I agree with the others. You probably need at least three stones if you start with a 400. You'll waste more time trying to keep it to two stones.


----------



## Benuser (Jul 23, 2013)

I've tried today with simple carbons to jump from 400 to 2k. It took a lot of time to get the edge cleaned and the 400 debris removed. The 400 scratches aren't the problem, the burr is the problem. The end result seems weaker than I'm used to, using the 800 as well. Haven't tried with stainless, but I guess it would result in a spectacular wire edge.


----------



## wsfarrell (Jul 23, 2013)

bkdc said:


> I have the 3K, and it is a hard and fast cutting stone with good feedback. As far as synthetic stones go, the sense of feedback is hard to beat although there are a few stones out there with a feedback that feels just as good. It's works well for all types of steels.



What he said. 3k is a winner.


----------



## tk59 (Jul 23, 2013)

I have the chosera 3k. It's a nice stone but to me, it doesn't really fit in a two stone set-up. IMO the ideal two stone set-up for western knives is something like 400/500 followed by 5k. Stropping is fine but unnecessary. I've been doing this for myself and others for a while now and feedback is generally good unless they are into ultra-refined edges which I don't see a point to anymore. If you get a wire edge you can't seem to remove, you are pressing too hard at the 400/500 grit. If you have a lot of material to remove, go ahead and press hard but as you are getting close to finishing, lighten up on the pressure. If the technique and the HT is good, you shouldn't have a problem deburring.


----------



## edredlee (Jul 23, 2013)

I also have the 3000 and find that it's coarse enough for a starting point and fine enough for just about everything at work except my yanagibas. (My short "beater" yanagi actually stops at chosera 3000) I love the stone.

However if you need to remove metal or set bevels etc, then certainly not coarse enough..


----------



## GlassEye (Jul 23, 2013)

I have a Chosera 3k, and really like it. I often finish double bevel knives on this stone.




tk59 said:


> I have the chosera 3k. It's a nice stone but to me, it doesn't really fit in a two stone set-up. IMO the ideal two stone set-up for western knives is something like 400/500 followed by 5k. Stropping is fine but unnecessary. I've been doing this for myself and others for a while now and feedback is generally good unless they are into ultra-refined edges which I don't see a point to anymore. If you get a wire edge you can't seem to remove, you are pressing too hard at the 400/500 grit. If you have a lot of material to remove, go ahead and press hard but as you are getting close to finishing, lighten up on the pressure. If the technique and the HT is good, you shouldn't have a problem deburring.
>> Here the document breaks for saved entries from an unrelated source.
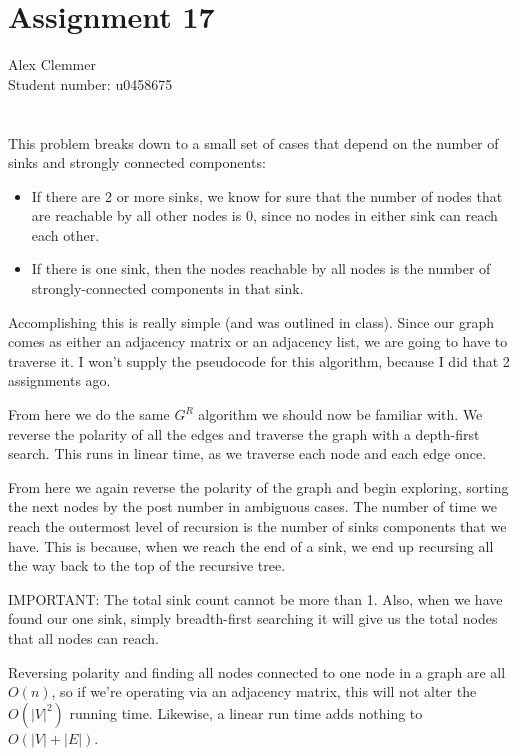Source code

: \documentclass[a4paper]{article}
\begin{document}
\section*{Assignment 17}
Alex Clemmer\\
Student number: u0458675

\section*{}

This problem breaks down to a small set of cases that depend on the number of sinks and strongly connected components:

\begin{itemize}
\item If there are 2 or more sinks, we know for sure that the number of nodes that are reachable by all other nodes is 0, since no nodes in either sink can reach each other.
\item If there is one sink, then the nodes reachable by all nodes is the number of strongly-connected components in that sink.
\end{itemize}

Accomplishing this is really simple (and was outlined in class). Since our graph comes as either an adjacency matrix or an adjacency list, we are going to have to traverse it. I won't supply the pseudocode for this algorithm, because I did that 2 assignments ago.

From here we do the same $G^R$ algorithm we should now be familiar with. We reverse the polarity of all the edges and traverse the graph with a depth-first search. This runs in linear time, as we traverse each node and each edge once.

From here we again reverse the polarity of the graph and begin exploring, sorting the next nodes by the post number in ambiguous cases. The number of time we reach the outermost level of recursion is the number of sinks components that we have. This is because, when we reach the end of a sink, we end up recursing all the way back to the top of the recursive tree. 

IMPORTANT: The total sink count cannot be more than 1. Also, when we have found our one sink, simply breadth-first searching it will give us the total nodes that all nodes can reach.

Reversing polarity and finding all nodes connected to one node in a graph are all $O(n)$, so if we're operating via an adjacency matrix, this will not alter the $O(|V|^2)$ running time. Likewise, a linear run time adds nothing to $O(|V| + |E|)$.
\end{document}
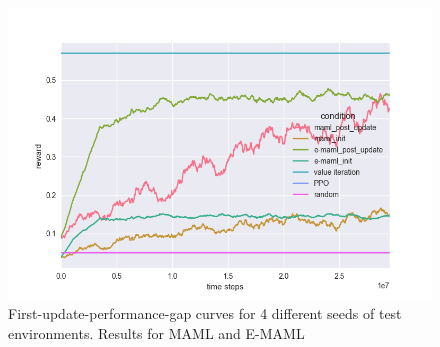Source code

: \begin{figure}[H]
\begin{center}
\includegraphics[scale=0.335]{bradly_curves/gap_grids_maml_4.png}
\end{center}
\caption{First-update-performance-gap curves for 4 different seeds of test environments. Results for MAML and E-MAML}
\label{fig:appendix-gap-curves-0}
\end{figure} 

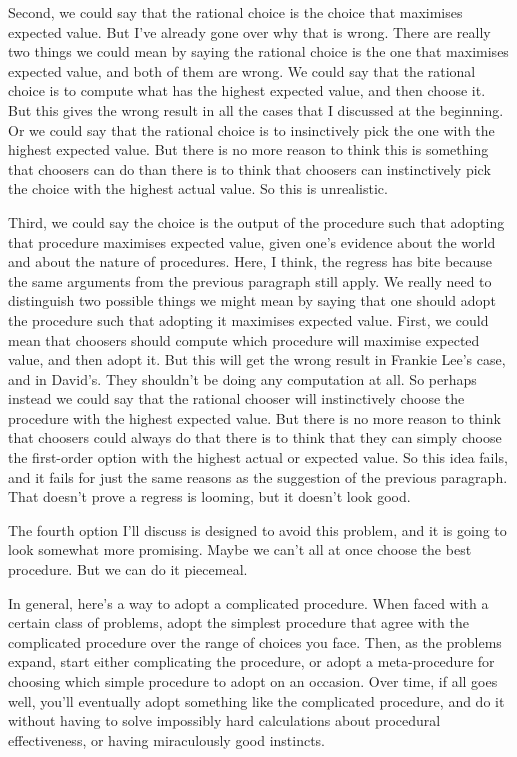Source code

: \documentclass[
  11pt,
  letterpaper,
  DIV=11,
  numbers=noendperiod,
  twoside]{scrartcl}
\begin{document}
Second, we could say that the rational choice is the choice that
maximises expected value. But I've already gone over why that is wrong.
There are really two things we could mean by saying the rational choice
is the one that maximises expected value, and both of them are wrong. We
could say that the rational choice is to compute what has the highest
expected value, and then choose it. But this gives the wrong result in
all the cases that I discussed at the beginning. Or we could say that
the rational choice is to insinctively pick the one with the highest
expected value. But there is no more reason to think this is something
that choosers can do than there is to think that choosers can
instinctively pick the choice with the highest actual value. So this is
unrealistic.

Third, we could say the choice is the output of the procedure such that
adopting that procedure maximises expected value, given one's evidence
about the world and about the nature of procedures. Here, I think, the
regress has bite because the same arguments from the previous paragraph
still apply. We really need to distinguish two possible things we might
mean by saying that one should adopt the procedure such that adopting it
maximises expected value. First, we could mean that choosers should
compute which procedure will maximise expected value, and then adopt it.
But this will get the wrong result in Frankie Lee's case, and in
David's. They shouldn't be doing any computation at all. So perhaps
instead we could say that the rational chooser will instinctively choose
the procedure with the highest expected value. But there is no more
reason to think that choosers could always do that there is to think
that they can simply choose the first-order option with the highest
actual or expected value. So this idea fails, and it fails for just the
same reasons as the suggestion of the previous paragraph. That doesn't
prove a regress is looming, but it doesn't look good.

The fourth option I'll discuss is designed to avoid this problem, and it
is going to look somewhat more promising. Maybe we can't all at once
choose the best procedure. But we can do it piecemeal.

In general, here's a way to adopt a complicated procedure. When faced
with a certain class of problems, adopt the simplest procedure that
agree with the complicated procedure over the range of choices you face.
Then, as the problems expand, start either complicating the procedure,
or adopt a meta-procedure for choosing which simple procedure to adopt
on an occasion. Over time, if all goes well, you'll eventually adopt
something like the complicated procedure, and do it without having to
solve impossibly hard calculations about procedural effectiveness, or
having miraculously good instincts.
\end{document}
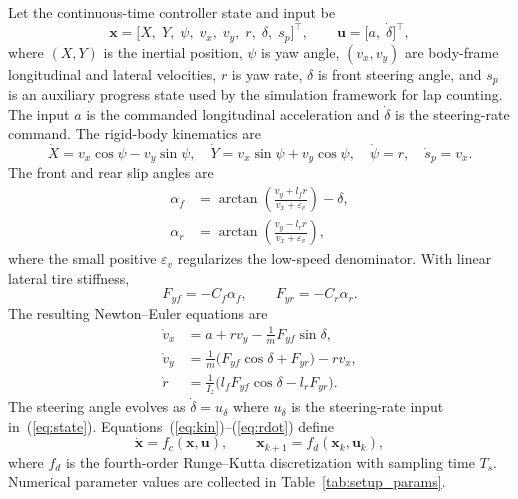 \documentclass{iopjournal}
\begin{document}
Let the continuous-time controller state and input be
\begin{equation}
\bm{x}=\bigl[X,\;Y,\;\psi,\;v_x,\;v_y,\;r,\;\delta,\;s_p\bigr]^\top,\qquad
\bm{u}=\bigl[a,\;\dot\delta\bigr]^\top ,
\label{eq:state}
\end{equation}
where $(X,Y)$ is the inertial position, $\psi$ is yaw angle, $(v_x,v_y)$ are
body-frame longitudinal and lateral velocities, $r$ is yaw rate, $\delta$ is
front steering angle, and $s_p$ is an auxiliary progress state used by
the simulation framework for lap counting.  The input $a$ is the commanded longitudinal
acceleration and $\dot\delta$ is the steering-rate command.  The rigid-body
kinematics are
\begin{equation}
\dot X=v_x\cos\psi-v_y\sin\psi,\quad
\dot Y=v_x\sin\psi+v_y\cos\psi,\quad
\dot\psi=r,\quad \dot s_p=v_x .
\label{eq:kin}
\end{equation}
The front and rear slip angles are
\begin{align}
\alpha_f &= \arctan\!\left(\frac{v_y+l_f r}{v_x+\varepsilon_v}\right)-\delta,
\label{eq:alphaf}\\
\alpha_r &= \arctan\!\left(\frac{v_y-l_r r}{v_x+\varepsilon_v}\right),
\label{eq:alphar}
\end{align}
where the small positive $\varepsilon_v$ regularizes the low-speed
denominator.  With linear lateral tire stiffness,
\begin{equation}
F_{yf}=-C_f\alpha_f,\qquad F_{yr}=-C_r\alpha_r .
\label{eq:tire}
\end{equation}
The resulting Newton--Euler equations are
\begin{align}
\dot v_x &= a+r v_y-\frac{1}{m}F_{yf}\sin\delta,
\label{eq:vxdot}\\
\dot v_y &= \frac{1}{m}\bigl(F_{yf}\cos\delta+F_{yr}\bigr)-r v_x,
\label{eq:vydot}\\
\dot r &= \frac{1}{I_z}\bigl(l_fF_{yf}\cos\delta-l_rF_{yr}\bigr).
\label{eq:rdot}
\end{align}
The steering angle evolves as $\dot\delta=u_\delta$ where $u_\delta$ is the
steering-rate input in~(\ref{eq:state}).
Equations~(\ref{eq:kin})--(\ref{eq:rdot}) define
\begin{equation}
\dot{\bm{x}}=f_c(\bm{x},\bm{u}),\qquad
\bm{x}_{k+1}=f_d(\bm{x}_k,\bm{u}_k),
\label{eq:fd}
\end{equation}
where $f_d$ is the fourth-order Runge--Kutta discretization with sampling
time $T_s$.  Numerical parameter values are collected in
Table~\ref{tab:setup_params}.
\end{document}
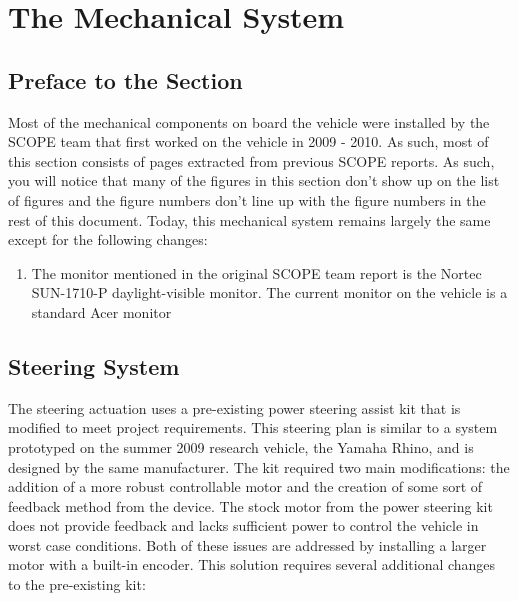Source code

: \section{The Mechanical System}

\subsection{Preface to the Section}
Most of the mechanical components on board the vehicle were installed by the SCOPE team that first worked on the vehicle in 2009 - 2010. As such, most of this section consists of pages extracted from previous SCOPE reports. As such, you will notice that many of the figures in this section don't show up on the list of figures and the figure numbers don't line up with the figure numbers in the rest of this document. 
%
Today, this mechanical system remains largely the same except for the following changes:

\begin{enumerate}
\item The monitor mentioned in the original SCOPE team report is the Nortec SUN-1710-P daylight-visible monitor. The current monitor on the vehicle is a standard Acer monitor
\end{enumerate}

\newpage







\newpage

\subsection{Steering System}
The steering actuation uses a pre-existing power steering assist kit that is modified to meet project requirements. This steering plan is similar to a system prototyped on the summer 2009 research vehicle, the Yamaha Rhino, and is designed by the same manufacturer. The kit required two main modifications: the addition of a more robust controllable motor and the creation of some sort of feedback method from the device. The stock motor from the power steering kit does not provide feedback and lacks sufficient power to control the vehicle in worst case conditions. Both of these issues are addressed by installing a larger motor with a built-in encoder. This solution requires several additional changes to the pre-existing kit: 

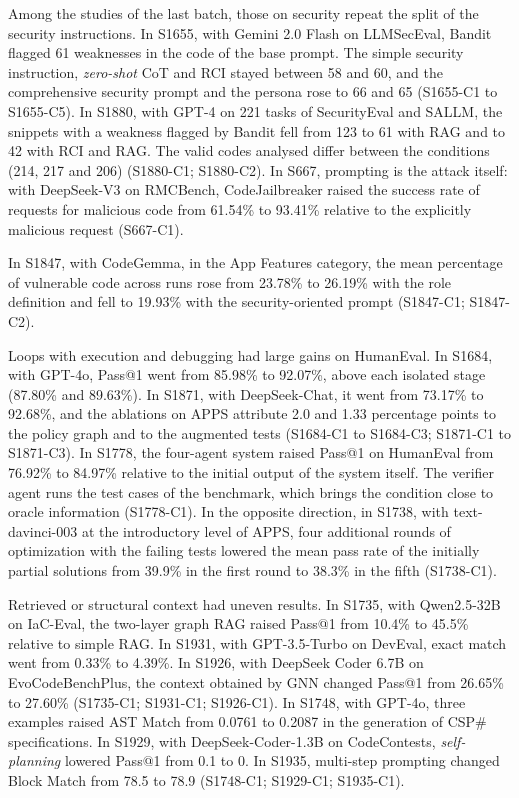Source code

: Among the studies of the last batch, those on security repeat the split of the security instructions.
In S1655, with Gemini 2.0 Flash on LLMSecEval, Bandit flagged 61 weaknesses in the code of the base prompt. The
simple security instruction, \textit{zero-shot} CoT and RCI stayed between 58 and 60, and the comprehensive security
prompt and the persona rose to 66 and 65 (S1655-C1 to S1655-C5).
In S1880, with GPT-4 on 221 tasks of SecurityEval and SALLM, the snippets with a weakness flagged by Bandit fell from
123 to 61 with RAG and to 42 with RCI and RAG. The valid codes analysed differ between the conditions (214, 217 and 206)
(S1880-C1; S1880-C2).
In S667, prompting is the attack itself: with DeepSeek-V3 on RMCBench, CodeJailbreaker raised the success rate
of requests for malicious code from 61.54\% to 93.41\% relative to the explicitly malicious request (S667-C1).

In S1847, with CodeGemma, in the App Features category, the mean percentage of vulnerable code across runs rose
from 23.78\% to 26.19\% with the role definition and fell to 19.93\% with the security-oriented prompt (S1847-C1;
S1847-C2).

Loops with execution and debugging had large gains on HumanEval. In S1684, with GPT-4o, Pass@1 went from 85.98\%
to 92.07\%, above each isolated stage (87.80\% and 89.63\%). In S1871, with DeepSeek-Chat, it went from 73.17\% to
92.68\%, and the ablations on APPS attribute 2.0 and 1.33 percentage points to the policy graph and to the augmented tests (S1684-C1 to
S1684-C3; S1871-C1 to S1871-C3).
In S1778, the four-agent system raised Pass@1 on HumanEval from 76.92\% to 84.97\% relative to the initial
output of the system itself. The verifier agent runs the test cases of the benchmark, which brings the
condition close to oracle information (S1778-C1).
In the opposite direction, in S1738, with text-davinci-003 at the introductory level of APPS, four additional rounds of
optimization with the failing tests lowered the mean pass rate of the initially partial solutions from
39.9\% in the first round to 38.3\% in the fifth (S1738-C1).

Retrieved or structural context had uneven results. In S1735, with Qwen2.5-32B on IaC-Eval, the two-layer graph
RAG raised Pass@1 from 10.4\% to 45.5\% relative to simple RAG. In S1931, with GPT-3.5-Turbo on
DevEval, exact match went from 0.33\% to 4.39\%. In S1926, with DeepSeek Coder 6.7B on EvoCodeBenchPlus,
the context obtained by GNN changed Pass@1 from 26.65\% to 27.60\% (S1735-C1; S1931-C1; S1926-C1).
In S1748, with GPT-4o, three examples raised AST Match from 0.0761 to 0.2087 in the generation of CSP\# specifications.
In S1929, with DeepSeek-Coder-1.3B on CodeContests, \textit{self-planning} lowered Pass@1 from 0.1 to 0. In
S1935, multi-step prompting changed Block Match from 78.5 to 78.9 (S1748-C1; S1929-C1; S1935-C1).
I tried 500 to 5k, the other day, for the first time, I have never had such a hard time removing a burr. This was on a CCK and Misono Swedish Carbon, obviously my technique needs adjustment.


----------



## panda (Jul 23, 2013)

I have no problem removing burrs, I do it right on the 400 its such a good stone. Sounds like 3k is a worth a try. 
by the way where can I find 2 micron diamond spray? That's like what 8k grit? I have .5 micron stuff and all it does is make edge shiny, worthless.


----------



## berko (Jul 23, 2013)

my 1-2 µ spray is said to be around 12.000 #. i bought it from an austrian gemstone demand.


----------



## zWiLLX (Jul 23, 2013)

I used a 700 grit sigma power carbon for new edge rough-in, and jumped straight to a natural finisher awase-to and was frankly stunned by how well that worked. Logically it shouldn't, but I have another knife to set up and will take pics to demonstrate/prove (even to my still doubtful self) that it does.


----------